● Records for the task:
::::
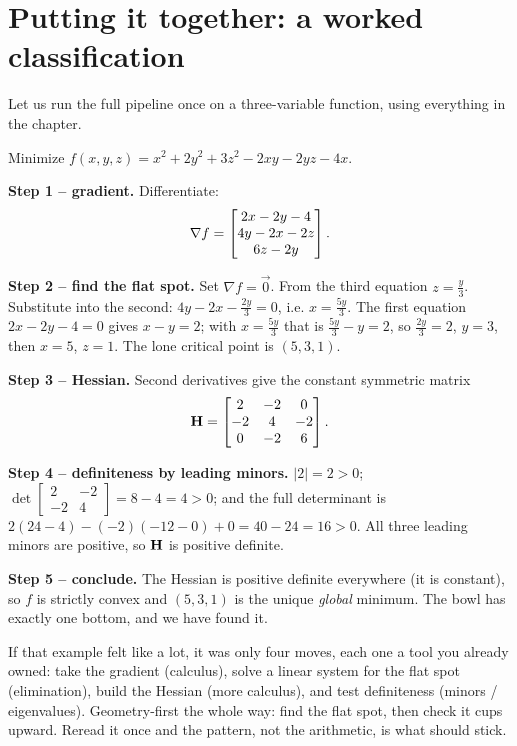 \section{Putting it together: a worked classification}
\label{ch36:worked}

Let us run the full pipeline once on a three-variable function, using everything in
the chapter.

\begin{example}
\label{ch36:ex-endtoend}
Minimize $f(x,y,z) = x^2 + 2y^2 + 3z^2 - 2xy - 2yz - 4x$.

\textbf{Step 1 -- gradient.} Differentiate:
\[
  \nabla f = \begin{bmatrix}2x - 2y - 4 \\ 4y - 2x - 2z \\ 6z - 2y\end{bmatrix}.
\]

\textbf{Step 2 -- find the flat spot.} Set $\nabla f = \vec0$. From the third
equation $z=\tfrac{y}{3}$. Substitute into the second: $4y-2x-\tfrac{2y}{3}=0$, i.e.
$x=\tfrac{5y}{3}$. The first equation $2x-2y-4=0$ gives $x-y=2$; with $x=\tfrac{5y}3$
that is $\tfrac{5y}{3}-y=2$, so $\tfrac{2y}{3}=2$, $y=3$, then $x=5$, $z=1$. The lone
critical point is $(5,3,1)$.

\textbf{Step 3 -- Hessian.} Second derivatives give the constant symmetric matrix
\[
  \mathbf{H}=\begin{bmatrix} 2 & -2 & 0 \\ -2 & 4 & -2 \\ 0 & -2 & 6 \end{bmatrix}.
\]

\textbf{Step 4 -- definiteness by leading minors.} $|2|=2>0$;
$\det\begin{bmatrix}2&-2\\-2&4\end{bmatrix}=8-4=4>0$; and the full determinant is
$2(24-4) - (-2)(-12-0) + 0 = 40 - 24 = 16 > 0$. All three leading minors are
positive, so $\mathbf{H}$ is positive definite.

\textbf{Step 5 -- conclude.} The Hessian is positive definite everywhere (it is
constant), so $f$ is strictly convex and $(5,3,1)$ is the unique \emph{global}
minimum. The bowl has exactly one bottom, and we have found it.
\end{example}

\begin{recoverybox}
If that example felt like a lot, it was only four moves, each one a tool you
already owned: take the gradient (calculus), solve a linear system for the flat spot
(elimination), build the Hessian (more calculus), and test definiteness (minors /
eigenvalues). Geometry-first the whole way: find the flat spot, then check it cups
upward. Reread it once and the pattern, not the arithmetic, is what should stick.
\end{recoverybox}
::::
● Assigned task:
In full and without error, repeat the listing above, omitting its images.

● Answer space:
 \section{Putting it together: a worked classification}
\label{ch36:worked}

Let us run the full pipeline once on a three-variable function, using everything in
the chapter.

\begin{example}
\label{ch36:ex-endtoend}
Minimize $f(x,y,z) = x^2 + 2y^2 + 3z^2 - 2xy - 2yz - 4x$.

\textbf{Step 1 -- gradient.} Differentiate:
\[
  \nabla f = \begin{bmatrix}2x - 2y - 4 \\ 4y - 2x - 2z \\ 6z - 2y\end{bmatrix}.
\]

\textbf{Step 2 -- find the flat spot.} Set $\nabla f = \vec0$. From the third
equation $z=\tfrac{y}{3}$. Substitute into the second: $4y-2x-\tfrac{2y}{3}=0$, i.e.
$x=\tfrac{5y}{3}$. The first equation $2x-2y-4=0$ gives $x-y=2$; with $x=\tfrac{5y}3$
that is $\tfrac{5y}{3}-y=2$, so $\tfrac{2y}{3}=2$, $y=3$, then $x=5$, $z=1$. The lone
critical point is $(5,3,1)$.

\textbf{Step 3 -- Hessian.} Second derivatives give the constant symmetric matrix
\[
  \mathbf{H}=\begin{bmatrix} 2 & -2 & 0 \\ -2 & 4 & -2 \\ 0 & -2 & 6 \end{bmatrix}.
\]

\textbf{Step 4 -- definiteness by leading minors.} $|2|=2>0$;
$\det\begin{bmatrix}2&-2\\-2&4\end{bmatrix}=8-4=4>0$; and the full determinant is
$2(24-4) - (-2)(-12-0) + 0 = 40 - 24 = 16 > 0$. All three leading minors are
positive, so $\mathbf{H}$ is positive definite.

\textbf{Step 5 -- conclude.} The Hessian is positive definite everywhere (it is
constant), so $f$ is strictly convex and $(5,3,1)$ is the unique \emph{global}
minimum. The bowl has exactly one bottom, and we have found it.
\end{example}

\begin{recoverybox}
If that example felt like a lot, it was only four moves, each one a tool you
already owned: take the gradient (calculus), solve a linear system for the flat spot
(elimination), build the Hessian (more calculus), and test definiteness (minors /
eigenvalues). Geometry-first the whole way: find the flat spot, then check it cups
upward. Reread it once and the pattern, not the arithmetic, is what should stick.
\end{recoverybox}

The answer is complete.